> _Assigned task_
Begin at the line containing "### Story-by-Story Documentation Scores" in the data below and go on through the line containing "90%+ | 🔴 Needs Work |", repeating each line exactly; include both ends and no other line.

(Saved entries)

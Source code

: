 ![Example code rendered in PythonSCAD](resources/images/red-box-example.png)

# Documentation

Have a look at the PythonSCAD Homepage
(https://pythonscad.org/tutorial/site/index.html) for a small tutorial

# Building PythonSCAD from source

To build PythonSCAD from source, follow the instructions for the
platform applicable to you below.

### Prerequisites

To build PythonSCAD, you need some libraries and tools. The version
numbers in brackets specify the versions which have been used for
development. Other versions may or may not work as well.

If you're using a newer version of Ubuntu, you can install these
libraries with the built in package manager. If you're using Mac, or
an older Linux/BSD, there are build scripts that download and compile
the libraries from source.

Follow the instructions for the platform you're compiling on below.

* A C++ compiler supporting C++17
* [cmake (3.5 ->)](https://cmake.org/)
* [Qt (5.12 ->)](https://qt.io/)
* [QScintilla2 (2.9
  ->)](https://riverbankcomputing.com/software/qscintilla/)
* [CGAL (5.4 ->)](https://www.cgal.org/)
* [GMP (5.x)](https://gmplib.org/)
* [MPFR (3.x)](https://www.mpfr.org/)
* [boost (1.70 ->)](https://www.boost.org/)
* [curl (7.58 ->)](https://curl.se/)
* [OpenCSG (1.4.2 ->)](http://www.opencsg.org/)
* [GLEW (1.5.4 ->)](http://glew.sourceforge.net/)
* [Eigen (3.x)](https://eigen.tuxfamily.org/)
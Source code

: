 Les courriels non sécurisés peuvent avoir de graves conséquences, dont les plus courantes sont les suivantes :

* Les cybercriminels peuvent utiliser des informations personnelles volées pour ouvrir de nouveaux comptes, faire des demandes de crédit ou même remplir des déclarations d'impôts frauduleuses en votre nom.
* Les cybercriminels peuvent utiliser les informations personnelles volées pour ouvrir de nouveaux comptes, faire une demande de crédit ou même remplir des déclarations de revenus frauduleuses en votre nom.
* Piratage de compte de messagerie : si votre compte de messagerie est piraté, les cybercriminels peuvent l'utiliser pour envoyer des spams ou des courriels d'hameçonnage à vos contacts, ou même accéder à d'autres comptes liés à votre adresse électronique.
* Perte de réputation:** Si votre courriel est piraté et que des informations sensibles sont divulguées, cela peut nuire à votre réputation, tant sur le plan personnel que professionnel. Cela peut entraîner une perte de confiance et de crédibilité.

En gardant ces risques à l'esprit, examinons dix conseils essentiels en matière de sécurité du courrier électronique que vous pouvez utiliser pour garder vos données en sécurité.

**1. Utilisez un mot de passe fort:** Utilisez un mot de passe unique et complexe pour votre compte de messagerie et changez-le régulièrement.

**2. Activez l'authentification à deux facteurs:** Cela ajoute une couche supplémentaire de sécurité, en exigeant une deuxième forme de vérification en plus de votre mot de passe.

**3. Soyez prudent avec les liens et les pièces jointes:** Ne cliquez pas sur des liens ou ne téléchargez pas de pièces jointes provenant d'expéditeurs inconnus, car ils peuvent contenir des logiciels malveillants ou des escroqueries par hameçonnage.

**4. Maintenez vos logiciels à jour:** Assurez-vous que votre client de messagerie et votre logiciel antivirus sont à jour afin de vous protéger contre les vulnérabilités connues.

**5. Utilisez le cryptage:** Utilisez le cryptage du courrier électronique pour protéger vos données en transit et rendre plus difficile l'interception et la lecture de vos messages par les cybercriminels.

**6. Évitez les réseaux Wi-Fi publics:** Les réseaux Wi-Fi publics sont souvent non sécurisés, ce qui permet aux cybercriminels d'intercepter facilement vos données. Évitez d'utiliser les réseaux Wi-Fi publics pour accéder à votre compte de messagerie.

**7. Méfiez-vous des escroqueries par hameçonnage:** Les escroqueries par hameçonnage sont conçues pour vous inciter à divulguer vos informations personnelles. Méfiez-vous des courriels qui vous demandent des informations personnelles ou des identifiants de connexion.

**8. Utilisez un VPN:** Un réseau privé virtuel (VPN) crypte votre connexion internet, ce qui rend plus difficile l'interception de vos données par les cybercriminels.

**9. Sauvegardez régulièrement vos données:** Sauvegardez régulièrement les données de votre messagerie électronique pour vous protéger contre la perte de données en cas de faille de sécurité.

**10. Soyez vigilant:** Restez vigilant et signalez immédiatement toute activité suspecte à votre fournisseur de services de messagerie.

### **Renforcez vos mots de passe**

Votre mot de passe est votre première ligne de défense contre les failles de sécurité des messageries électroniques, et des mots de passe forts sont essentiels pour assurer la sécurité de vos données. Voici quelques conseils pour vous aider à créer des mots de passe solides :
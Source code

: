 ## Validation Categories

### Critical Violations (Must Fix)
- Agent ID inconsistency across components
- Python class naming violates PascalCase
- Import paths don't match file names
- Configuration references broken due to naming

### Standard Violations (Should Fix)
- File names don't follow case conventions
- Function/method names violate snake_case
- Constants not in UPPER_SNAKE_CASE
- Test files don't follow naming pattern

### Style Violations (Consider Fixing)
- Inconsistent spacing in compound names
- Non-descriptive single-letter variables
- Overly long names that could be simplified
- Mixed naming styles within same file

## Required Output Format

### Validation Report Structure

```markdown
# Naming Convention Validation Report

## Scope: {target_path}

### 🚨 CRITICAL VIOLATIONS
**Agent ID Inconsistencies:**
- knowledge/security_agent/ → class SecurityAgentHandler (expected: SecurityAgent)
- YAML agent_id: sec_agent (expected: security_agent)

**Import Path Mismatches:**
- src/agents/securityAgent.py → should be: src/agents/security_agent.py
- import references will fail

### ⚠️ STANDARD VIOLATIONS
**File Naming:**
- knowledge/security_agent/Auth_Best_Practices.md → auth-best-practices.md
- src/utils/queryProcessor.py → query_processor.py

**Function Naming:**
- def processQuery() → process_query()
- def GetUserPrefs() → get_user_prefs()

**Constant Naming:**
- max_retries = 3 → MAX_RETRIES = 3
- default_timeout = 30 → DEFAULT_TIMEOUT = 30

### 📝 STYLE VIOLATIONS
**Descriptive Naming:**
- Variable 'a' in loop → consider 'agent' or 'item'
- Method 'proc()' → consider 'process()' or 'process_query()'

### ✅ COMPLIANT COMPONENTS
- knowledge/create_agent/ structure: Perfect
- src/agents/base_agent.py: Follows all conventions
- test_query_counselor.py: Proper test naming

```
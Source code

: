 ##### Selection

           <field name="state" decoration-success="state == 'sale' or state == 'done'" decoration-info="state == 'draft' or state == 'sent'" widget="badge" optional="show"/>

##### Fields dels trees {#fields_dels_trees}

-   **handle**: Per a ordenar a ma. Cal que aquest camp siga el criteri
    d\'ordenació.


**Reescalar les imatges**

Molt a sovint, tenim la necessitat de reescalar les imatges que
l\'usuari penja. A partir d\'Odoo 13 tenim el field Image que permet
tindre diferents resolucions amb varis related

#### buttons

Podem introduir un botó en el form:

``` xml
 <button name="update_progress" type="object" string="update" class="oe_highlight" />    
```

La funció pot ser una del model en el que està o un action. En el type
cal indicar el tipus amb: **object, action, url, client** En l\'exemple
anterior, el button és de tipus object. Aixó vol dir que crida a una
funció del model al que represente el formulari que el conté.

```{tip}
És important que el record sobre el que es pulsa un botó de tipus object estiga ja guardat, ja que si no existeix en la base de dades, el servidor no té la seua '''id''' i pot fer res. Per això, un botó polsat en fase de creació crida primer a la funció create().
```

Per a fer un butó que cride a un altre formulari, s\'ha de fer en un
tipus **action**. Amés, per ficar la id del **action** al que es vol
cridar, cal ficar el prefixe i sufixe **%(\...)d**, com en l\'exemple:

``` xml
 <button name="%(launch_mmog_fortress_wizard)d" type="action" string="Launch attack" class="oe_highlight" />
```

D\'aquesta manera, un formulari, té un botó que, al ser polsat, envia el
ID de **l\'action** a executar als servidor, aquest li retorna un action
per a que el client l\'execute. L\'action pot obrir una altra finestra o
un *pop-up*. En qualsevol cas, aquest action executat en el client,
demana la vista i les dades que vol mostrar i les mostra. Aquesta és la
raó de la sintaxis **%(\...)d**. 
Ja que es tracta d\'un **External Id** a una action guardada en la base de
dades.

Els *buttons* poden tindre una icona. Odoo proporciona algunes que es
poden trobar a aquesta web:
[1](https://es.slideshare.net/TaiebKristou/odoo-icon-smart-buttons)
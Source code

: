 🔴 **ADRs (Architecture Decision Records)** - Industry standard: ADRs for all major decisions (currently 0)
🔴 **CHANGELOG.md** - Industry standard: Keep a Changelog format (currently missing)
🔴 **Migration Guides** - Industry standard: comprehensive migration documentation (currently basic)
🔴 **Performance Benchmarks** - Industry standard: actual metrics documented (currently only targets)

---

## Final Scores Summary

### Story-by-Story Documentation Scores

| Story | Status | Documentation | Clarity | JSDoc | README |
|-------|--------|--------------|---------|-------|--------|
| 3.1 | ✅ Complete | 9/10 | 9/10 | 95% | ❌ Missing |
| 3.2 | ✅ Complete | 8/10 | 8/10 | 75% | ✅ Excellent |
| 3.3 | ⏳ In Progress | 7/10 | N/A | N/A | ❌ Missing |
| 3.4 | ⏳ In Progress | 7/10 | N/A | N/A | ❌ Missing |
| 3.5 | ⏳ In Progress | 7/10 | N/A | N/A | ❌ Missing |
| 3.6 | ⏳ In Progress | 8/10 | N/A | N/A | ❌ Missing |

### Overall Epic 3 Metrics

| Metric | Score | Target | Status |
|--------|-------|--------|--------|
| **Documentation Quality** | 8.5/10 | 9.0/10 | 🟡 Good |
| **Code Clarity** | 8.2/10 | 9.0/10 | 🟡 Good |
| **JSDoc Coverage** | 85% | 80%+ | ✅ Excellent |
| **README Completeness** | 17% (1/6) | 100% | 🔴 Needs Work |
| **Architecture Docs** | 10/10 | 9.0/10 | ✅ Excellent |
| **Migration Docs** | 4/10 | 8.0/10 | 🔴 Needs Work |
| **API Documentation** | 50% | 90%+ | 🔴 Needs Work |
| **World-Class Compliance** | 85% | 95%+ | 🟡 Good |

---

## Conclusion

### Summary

> _Answer box_
### Story-by-Story Documentation Scores

| Story | Status | Documentation | Clarity | JSDoc | README |
|-------|--------|--------------|---------|-------|--------|
| 3.1 | ✅ Complete | 9/10 | 9/10 | 95% | ❌ Missing |
| 3.2 | ✅ Complete | 8/10 | 8/10 | 75% | ✅ Excellent |
| 3.3 | ⏳ In Progress | 7/10 | N/A | N/A | ❌ Missing |
| 3.4 | ⏳ In Progress | 7/10 | N/A | N/A | ❌ Missing |
| 3.5 | ⏳ In Progress | 7/10 | N/A | N/A | ❌ Missing |
| 3.6 | ⏳ In Progress | 8/10 | N/A | N/A | ❌ Missing |

### Overall Epic 3 Metrics

| Metric | Score | Target | Status |
|--------|-------|--------|--------|
| **Documentation Quality** | 8.5/10 | 9.0/10 | 🟡 Good |
| **Code Clarity** | 8.2/10 | 9.0/10 | 🟡 Good |
| **JSDoc Coverage** | 85% | 80%+ | ✅ Excellent |
| **README Completeness** | 17% (1/6) | 100% | 🔴 Needs Work |
| **Architecture Docs** | 10/10 | 9.0/10 | ✅ Excellent |
| **Migration Docs** | 4/10 | 8.0/10 | 🔴 Needs Work |
| **API Documentation** | 50% | 90%+ | 🔴 Needs Work |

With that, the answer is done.